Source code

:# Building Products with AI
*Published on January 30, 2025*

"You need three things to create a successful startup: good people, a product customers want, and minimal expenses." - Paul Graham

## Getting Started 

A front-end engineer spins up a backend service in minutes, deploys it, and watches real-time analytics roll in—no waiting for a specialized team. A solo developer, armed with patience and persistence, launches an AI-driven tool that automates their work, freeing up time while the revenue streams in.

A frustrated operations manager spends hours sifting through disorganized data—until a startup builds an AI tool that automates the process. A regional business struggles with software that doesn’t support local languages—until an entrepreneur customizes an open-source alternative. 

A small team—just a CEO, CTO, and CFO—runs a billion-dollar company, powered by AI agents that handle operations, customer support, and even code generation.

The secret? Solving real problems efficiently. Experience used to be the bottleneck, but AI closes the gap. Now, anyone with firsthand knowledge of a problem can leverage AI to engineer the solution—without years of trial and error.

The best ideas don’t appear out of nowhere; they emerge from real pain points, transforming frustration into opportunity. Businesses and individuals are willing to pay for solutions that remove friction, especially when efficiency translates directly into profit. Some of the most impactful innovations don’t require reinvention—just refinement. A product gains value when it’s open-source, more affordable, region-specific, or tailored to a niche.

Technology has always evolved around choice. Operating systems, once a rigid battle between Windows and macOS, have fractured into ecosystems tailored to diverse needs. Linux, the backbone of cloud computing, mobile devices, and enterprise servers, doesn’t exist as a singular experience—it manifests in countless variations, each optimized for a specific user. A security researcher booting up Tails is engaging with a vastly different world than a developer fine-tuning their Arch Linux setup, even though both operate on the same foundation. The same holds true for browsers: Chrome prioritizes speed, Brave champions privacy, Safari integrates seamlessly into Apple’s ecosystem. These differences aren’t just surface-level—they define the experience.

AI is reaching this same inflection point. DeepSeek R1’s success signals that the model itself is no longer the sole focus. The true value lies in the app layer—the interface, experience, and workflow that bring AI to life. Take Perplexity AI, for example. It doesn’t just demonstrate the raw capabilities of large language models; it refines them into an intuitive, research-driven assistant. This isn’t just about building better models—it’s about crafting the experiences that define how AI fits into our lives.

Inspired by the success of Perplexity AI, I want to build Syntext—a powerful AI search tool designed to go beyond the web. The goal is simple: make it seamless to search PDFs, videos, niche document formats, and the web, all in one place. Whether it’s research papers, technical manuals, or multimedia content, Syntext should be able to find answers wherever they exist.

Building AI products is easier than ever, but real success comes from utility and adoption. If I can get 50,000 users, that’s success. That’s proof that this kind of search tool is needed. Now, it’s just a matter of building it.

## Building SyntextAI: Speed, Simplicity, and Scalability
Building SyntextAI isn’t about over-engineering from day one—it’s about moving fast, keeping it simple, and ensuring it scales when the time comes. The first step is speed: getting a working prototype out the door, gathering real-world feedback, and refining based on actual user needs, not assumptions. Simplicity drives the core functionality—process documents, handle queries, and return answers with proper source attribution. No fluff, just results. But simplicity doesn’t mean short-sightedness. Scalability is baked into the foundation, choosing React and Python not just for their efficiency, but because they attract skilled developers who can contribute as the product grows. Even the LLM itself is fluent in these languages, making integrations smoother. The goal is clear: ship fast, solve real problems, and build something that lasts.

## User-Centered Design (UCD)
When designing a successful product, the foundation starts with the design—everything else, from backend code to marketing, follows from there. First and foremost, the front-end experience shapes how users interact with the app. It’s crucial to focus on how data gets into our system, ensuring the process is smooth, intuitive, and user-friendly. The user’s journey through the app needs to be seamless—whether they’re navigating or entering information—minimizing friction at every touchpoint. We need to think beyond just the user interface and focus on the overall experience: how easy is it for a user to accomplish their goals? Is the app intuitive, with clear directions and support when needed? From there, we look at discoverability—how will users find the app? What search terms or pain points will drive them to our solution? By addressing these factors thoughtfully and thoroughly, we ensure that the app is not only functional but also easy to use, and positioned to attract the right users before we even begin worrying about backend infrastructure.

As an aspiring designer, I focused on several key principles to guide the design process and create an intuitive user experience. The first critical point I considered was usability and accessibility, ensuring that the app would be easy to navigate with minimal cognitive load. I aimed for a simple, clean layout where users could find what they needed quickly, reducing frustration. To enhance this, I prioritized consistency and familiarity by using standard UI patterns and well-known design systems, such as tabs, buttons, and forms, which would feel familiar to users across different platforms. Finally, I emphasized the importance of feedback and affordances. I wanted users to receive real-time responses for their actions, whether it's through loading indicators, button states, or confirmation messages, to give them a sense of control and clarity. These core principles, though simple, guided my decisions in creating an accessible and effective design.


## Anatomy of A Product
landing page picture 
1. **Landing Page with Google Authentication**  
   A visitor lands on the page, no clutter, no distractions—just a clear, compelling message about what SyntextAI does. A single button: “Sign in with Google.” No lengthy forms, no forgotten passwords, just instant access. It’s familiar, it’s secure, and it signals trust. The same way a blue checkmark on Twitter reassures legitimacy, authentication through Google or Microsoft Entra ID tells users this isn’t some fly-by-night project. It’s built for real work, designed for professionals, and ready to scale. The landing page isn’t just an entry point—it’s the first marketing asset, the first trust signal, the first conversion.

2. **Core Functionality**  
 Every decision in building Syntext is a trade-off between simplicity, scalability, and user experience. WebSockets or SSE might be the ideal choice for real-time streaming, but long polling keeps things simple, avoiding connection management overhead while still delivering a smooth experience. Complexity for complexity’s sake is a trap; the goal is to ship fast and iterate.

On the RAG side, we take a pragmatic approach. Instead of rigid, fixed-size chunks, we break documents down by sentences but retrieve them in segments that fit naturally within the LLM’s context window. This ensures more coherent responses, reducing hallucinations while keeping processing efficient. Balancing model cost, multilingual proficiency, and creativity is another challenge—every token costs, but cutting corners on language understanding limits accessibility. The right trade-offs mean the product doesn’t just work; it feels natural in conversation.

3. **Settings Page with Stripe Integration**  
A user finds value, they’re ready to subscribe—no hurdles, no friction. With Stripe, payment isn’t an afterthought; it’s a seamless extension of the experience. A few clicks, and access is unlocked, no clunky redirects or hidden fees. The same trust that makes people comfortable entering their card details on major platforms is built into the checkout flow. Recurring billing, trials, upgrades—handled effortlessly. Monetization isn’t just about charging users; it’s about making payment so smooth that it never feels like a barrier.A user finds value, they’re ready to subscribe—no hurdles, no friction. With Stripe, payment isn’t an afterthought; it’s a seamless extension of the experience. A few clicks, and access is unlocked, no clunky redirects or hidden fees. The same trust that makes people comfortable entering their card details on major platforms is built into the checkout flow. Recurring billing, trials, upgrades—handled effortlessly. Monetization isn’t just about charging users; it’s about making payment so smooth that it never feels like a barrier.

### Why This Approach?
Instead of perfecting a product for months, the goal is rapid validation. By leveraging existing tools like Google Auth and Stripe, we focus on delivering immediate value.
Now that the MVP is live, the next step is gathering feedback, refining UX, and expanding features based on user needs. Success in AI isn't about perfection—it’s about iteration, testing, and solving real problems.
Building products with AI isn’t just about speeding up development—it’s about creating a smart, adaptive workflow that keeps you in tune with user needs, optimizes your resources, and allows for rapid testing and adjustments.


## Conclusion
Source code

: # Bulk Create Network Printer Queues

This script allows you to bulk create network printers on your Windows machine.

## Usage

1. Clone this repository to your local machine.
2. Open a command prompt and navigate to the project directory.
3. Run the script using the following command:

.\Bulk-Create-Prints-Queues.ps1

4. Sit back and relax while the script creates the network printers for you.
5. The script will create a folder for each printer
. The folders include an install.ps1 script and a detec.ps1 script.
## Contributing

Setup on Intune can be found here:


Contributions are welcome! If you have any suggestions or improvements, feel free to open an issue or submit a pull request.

══════════

* _Task prompt_: Which lines above run from the one containing "A small team—just" to the one containing "The best ideas"? Give them again exactly, both ends included.

* _Solution for this task_:
A small team—just a CEO, CTO, and CFO—runs a billion-dollar company, powered by AI agents that handle operations, customer support, and even code generation.

The secret? Solving real problems efficiently. Experience used to be the bottleneck, but AI closes the gap. Now, anyone with firsthand knowledge of a problem can leverage AI to engineer the solution—without years of trial and error.

The best ideas don’t appear out of nowhere; they emerge from real pain points, transforming frustration into opportunity. Businesses and individuals are willing to pay for solutions that remove friction, especially when efficiency translates directly into profit. Some of the most impactful innovations don’t require reinvention—just refinement. A product gains value when it’s open-source, more affordable, region-specific, or tailored to a niche.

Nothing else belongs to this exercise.